┏━━
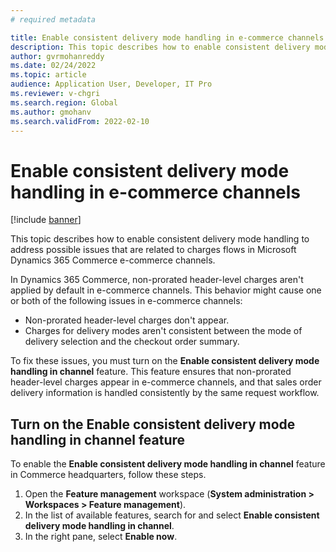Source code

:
 ```yaml
---
# required metadata

title: Enable consistent delivery mode handling in e-commerce channels
description: This topic describes how to enable consistent delivery mode handling to address possible issues that are related to charges flows in Microsoft Dynamics 365 Commerce e-commerce channels.
author: gvrmohanreddy
ms.date: 02/24/2022
ms.topic: article
audience: Application User, Developer, IT Pro
ms.reviewer: v-chgri
ms.search.region: Global
ms.author: gmohanv
ms.search.validFrom: 2022-02-10
---
```


# Enable consistent delivery mode handling in e-commerce channels 

[!include [banner](includes/banner.md)]

This topic describes how to enable consistent delivery mode handling to address possible issues that are related to charges flows in Microsoft Dynamics 365 Commerce e-commerce channels.

In Dynamics 365 Commerce, non-prorated header-level charges aren't applied by default in e-commerce channels. This behavior might cause one or both of the following issues in e-commerce channels:

- Non-prorated header-level charges don't appear.
- Charges for delivery modes aren't consistent between the mode of delivery selection and the checkout order summary.

To fix these issues, you must turn on the **Enable consistent delivery mode handling in channel** feature. This feature ensures that non-prorated header-level charges appear in e-commerce channels, and that sales order delivery information is handled consistently by the same request workflow.

## Turn on the Enable consistent delivery mode handling in channel feature

To enable the **Enable consistent delivery mode handling in channel** feature in Commerce headquarters, follow these steps.

1. Open the **Feature management** workspace (**System administration \> Workspaces \> Feature management**).
1. In the list of available features, search for and select **Enable consistent delivery mode handling in channel**.
1. In the right pane, select **Enable now**.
┗━━
_PROBLEM REQUIREMENTS_
Write the listing out in full, exactly; no images.

_RESULT BELOW_
Source code

:
 ```yaml
---
# required metadata

title: Enable consistent delivery mode handling in e-commerce channels
description: This topic describes how to enable consistent delivery mode handling to address possible issues that are related to charges flows in Microsoft Dynamics 365 Commerce e-commerce channels.
author: gvrmohanreddy
ms.date: 02/24/2022
ms.topic: article
audience: Application User, Developer, IT Pro
ms.reviewer: v-chgri
ms.search.region: Global
ms.author: gmohanv
ms.search.validFrom: 2022-02-10
---
```


# Enable consistent delivery mode handling in e-commerce channels 

[!include [banner](includes/banner.md)]

This topic describes how to enable consistent delivery mode handling to address possible issues that are related to charges flows in Microsoft Dynamics 365 Commerce e-commerce channels.

In Dynamics 365 Commerce, non-prorated header-level charges aren't applied by default in e-commerce channels. This behavior might cause one or both of the following issues in e-commerce channels:

- Non-prorated header-level charges don't appear.
- Charges for delivery modes aren't consistent between the mode of delivery selection and the checkout order summary.

To fix these issues, you must turn on the **Enable consistent delivery mode handling in channel** feature. This feature ensures that non-prorated header-level charges appear in e-commerce channels, and that sales order delivery information is handled consistently by the same request workflow.

## Turn on the Enable consistent delivery mode handling in channel feature

To enable the **Enable consistent delivery mode handling in channel** feature in Commerce headquarters, follow these steps.

1. Open the **Feature management** workspace (**System administration \> Workspaces \> Feature management**).
1. In the list of available features, search for and select **Enable consistent delivery mode handling in channel**.
1. In the right pane, select **Enable now**.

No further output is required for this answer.